(EXERCISE AIM): Send each entry back exactly as given, pictures excluded.

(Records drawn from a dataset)
──────

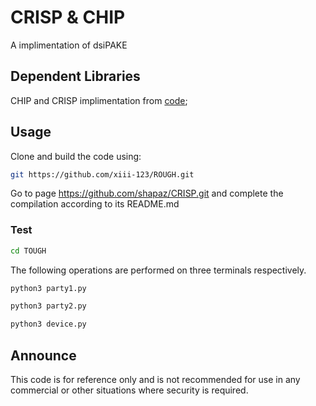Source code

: # CRISP & CHIP
A implimentation of dsiPAKE

## Dependent Libraries
CHIP and CRISP implimentation from [code](https://github.com/shapaz/CRISP.git);

## Usage
Clone and build the code using:
```bash
git https://github.com/xiii-123/ROUGH.git
```

Go to page https://github.com/shapaz/CRISP.git and complete the compilation according to its README.md

### Test
```bash
cd TOUGH
```

The following operations are performed on three terminals respectively.

```bash
python3 party1.py
```

```bash
python3 party2.py
```

```bash
python3 device.py
```

## Announce
This code is for reference only and is not recommended for use in any commercial or other situations where security is required.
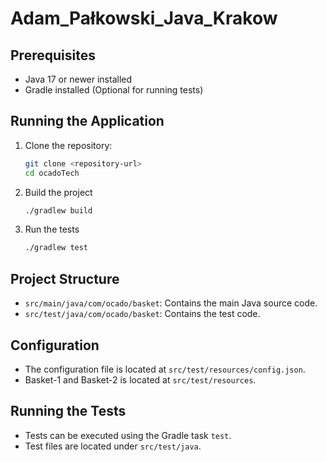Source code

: # Adam_Pałkowski_Java_Krakow


## Prerequisites

- Java 17 or newer installed
- Gradle installed (Optional for running tests)

## Running the Application

1. Clone the repository:

   ```bash
   git clone <repository-url>
   cd ocadoTech
   ```
2. Build the project
   ```bash
   ./gradlew build

   ```
3. Run the tests
   ```bash
   ./gradlew test
   ```
   
## Project Structure
- `src/main/java/com/ocado/basket`: Contains the main Java source code.
- `src/test/java/com/ocado/basket`: Contains the test code.

## Configuration

- The configuration file is located at `src/test/resources/config.json`.
- Basket-1 and Basket-2 is located at `src/test/resources`.
  
## Running the Tests

- Tests can be executed using the Gradle task `test`.
- Test files are located under `src/test/java`.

──────

(EXERCISE ANSWER):
Source code

: # CRISP & CHIP
A implimentation of dsiPAKE

## Dependent Libraries
CHIP and CRISP implimentation from [code](https://github.com/shapaz/CRISP.git);

## Usage
Clone and build the code using:
```bash
git https://github.com/xiii-123/ROUGH.git
```

Go to page https://github.com/shapaz/CRISP.git and complete the compilation according to its README.md

### Test
```bash
cd TOUGH
```

The following operations are performed on three terminals respectively.

```bash
python3 party1.py
```

```bash
python3 party2.py
```

```bash
python3 device.py
```

## Announce
This code is for reference only and is not recommended for use in any commercial or other situations where security is required.
Source code

: # Adam_Pałkowski_Java_Krakow


## Prerequisites

- Java 17 or newer installed
- Gradle installed (Optional for running tests)

## Running the Application

1. Clone the repository:

   ```bash
   git clone <repository-url>
   cd ocadoTech
   ```
2. Build the project
   ```bash
   ./gradlew build

   ```
3. Run the tests
   ```bash
   ./gradlew test
   ```
   
## Project Structure
- `src/main/java/com/ocado/basket`: Contains the main Java source code.
- `src/test/java/com/ocado/basket`: Contains the test code.

## Configuration

- The configuration file is located at `src/test/resources/config.json`.
- Basket-1 and Basket-2 is located at `src/test/resources`.
  
## Running the Tests

- Tests can be executed using the Gradle task `test`.
- Test files are located under `src/test/java`.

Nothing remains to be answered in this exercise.